Saved entries —
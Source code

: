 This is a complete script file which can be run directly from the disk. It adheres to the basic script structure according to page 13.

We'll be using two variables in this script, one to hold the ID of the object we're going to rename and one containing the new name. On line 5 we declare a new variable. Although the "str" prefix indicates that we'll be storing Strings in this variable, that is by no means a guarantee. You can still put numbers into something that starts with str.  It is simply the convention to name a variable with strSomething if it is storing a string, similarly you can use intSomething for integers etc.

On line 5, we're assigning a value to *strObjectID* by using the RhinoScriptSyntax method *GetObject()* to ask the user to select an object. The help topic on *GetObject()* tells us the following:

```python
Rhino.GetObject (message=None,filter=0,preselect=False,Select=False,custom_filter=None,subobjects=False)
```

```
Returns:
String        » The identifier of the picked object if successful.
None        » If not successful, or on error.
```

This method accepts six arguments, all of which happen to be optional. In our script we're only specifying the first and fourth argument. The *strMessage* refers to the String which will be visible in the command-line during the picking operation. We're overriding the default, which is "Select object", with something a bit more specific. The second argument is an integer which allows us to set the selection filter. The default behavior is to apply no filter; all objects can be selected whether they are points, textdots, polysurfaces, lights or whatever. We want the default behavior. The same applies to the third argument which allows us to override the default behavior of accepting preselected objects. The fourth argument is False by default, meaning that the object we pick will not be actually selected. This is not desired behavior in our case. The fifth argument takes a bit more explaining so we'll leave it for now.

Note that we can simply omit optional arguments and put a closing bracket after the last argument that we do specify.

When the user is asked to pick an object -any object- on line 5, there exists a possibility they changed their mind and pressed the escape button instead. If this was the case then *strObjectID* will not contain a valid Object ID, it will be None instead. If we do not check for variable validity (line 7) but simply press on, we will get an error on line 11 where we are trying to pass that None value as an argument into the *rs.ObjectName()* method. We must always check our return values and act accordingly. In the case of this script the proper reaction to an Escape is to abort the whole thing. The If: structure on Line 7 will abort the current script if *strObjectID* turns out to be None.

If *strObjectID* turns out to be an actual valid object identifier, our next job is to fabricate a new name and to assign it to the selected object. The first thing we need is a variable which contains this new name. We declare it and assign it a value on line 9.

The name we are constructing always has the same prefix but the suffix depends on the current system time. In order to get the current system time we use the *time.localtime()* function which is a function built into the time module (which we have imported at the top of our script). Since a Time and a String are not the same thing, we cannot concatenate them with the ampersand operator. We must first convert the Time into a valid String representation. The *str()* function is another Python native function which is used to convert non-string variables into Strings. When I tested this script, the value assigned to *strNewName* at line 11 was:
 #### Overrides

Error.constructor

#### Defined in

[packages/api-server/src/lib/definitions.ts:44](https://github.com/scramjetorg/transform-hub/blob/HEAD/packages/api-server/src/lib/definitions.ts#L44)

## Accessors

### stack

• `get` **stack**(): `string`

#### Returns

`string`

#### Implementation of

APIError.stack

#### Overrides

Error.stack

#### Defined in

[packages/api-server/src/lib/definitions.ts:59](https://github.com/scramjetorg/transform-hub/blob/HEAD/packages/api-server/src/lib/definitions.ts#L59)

WHAT YOU ARE ASKED TO DO — All of the entries should be output exactly as they appear above.

SOLUTION FOR THIS EXERCISE —
Source code

: This is a complete script file which can be run directly from the disk. It adheres to the basic script structure according to page 13.

We'll be using two variables in this script, one to hold the ID of the object we're going to rename and one containing the new name. On line 5 we declare a new variable. Although the "str" prefix indicates that we'll be storing Strings in this variable, that is by no means a guarantee. You can still put numbers into something that starts with str.  It is simply the convention to name a variable with strSomething if it is storing a string, similarly you can use intSomething for integers etc.

On line 5, we're assigning a value to *strObjectID* by using the RhinoScriptSyntax method *GetObject()* to ask the user to select an object. The help topic on *GetObject()* tells us the following:

```python
Rhino.GetObject (message=None,filter=0,preselect=False,Select=False,custom_filter=None,subobjects=False)
```

```
Returns:
String        » The identifier of the picked object if successful.
None        » If not successful, or on error.
```

This method accepts six arguments, all of which happen to be optional. In our script we're only specifying the first and fourth argument. The *strMessage* refers to the String which will be visible in the command-line during the picking operation. We're overriding the default, which is "Select object", with something a bit more specific. The second argument is an integer which allows us to set the selection filter. The default behavior is to apply no filter; all objects can be selected whether they are points, textdots, polysurfaces, lights or whatever. We want the default behavior. The same applies to the third argument which allows us to override the default behavior of accepting preselected objects. The fourth argument is False by default, meaning that the object we pick will not be actually selected. This is not desired behavior in our case. The fifth argument takes a bit more explaining so we'll leave it for now.

Note that we can simply omit optional arguments and put a closing bracket after the last argument that we do specify.

When the user is asked to pick an object -any object- on line 5, there exists a possibility they changed their mind and pressed the escape button instead. If this was the case then *strObjectID* will not contain a valid Object ID, it will be None instead. If we do not check for variable validity (line 7) but simply press on, we will get an error on line 11 where we are trying to pass that None value as an argument into the *rs.ObjectName()* method. We must always check our return values and act accordingly. In the case of this script the proper reaction to an Escape is to abort the whole thing. The If: structure on Line 7 will abort the current script if *strObjectID* turns out to be None.

If *strObjectID* turns out to be an actual valid object identifier, our next job is to fabricate a new name and to assign it to the selected object. The first thing we need is a variable which contains this new name. We declare it and assign it a value on line 9.

The name we are constructing always has the same prefix but the suffix depends on the current system time. In order to get the current system time we use the *time.localtime()* function which is a function built into the time module (which we have imported at the top of our script). Since a Time and a String are not the same thing, we cannot concatenate them with the ampersand operator. We must first convert the Time into a valid String representation. The *str()* function is another Python native function which is used to convert non-string variables into Strings. When I tested this script, the value assigned to *strNewName* at line 11 was:
 #### Overrides

Error.constructor

#### Defined in

[packages/api-server/src/lib/definitions.ts:44](https://github.com/scramjetorg/transform-hub/blob/HEAD/packages/api-server/src/lib/definitions.ts#L44)

## Accessors

### stack

• `get` **stack**(): `string`

#### Returns

`string`

#### Implementation of

APIError.stack

#### Overrides

Error.stack

#### Defined in

[packages/api-server/src/lib/definitions.ts:59](https://github.com/scramjetorg/transform-hub/blob/HEAD/packages/api-server/src/lib/definitions.ts#L59)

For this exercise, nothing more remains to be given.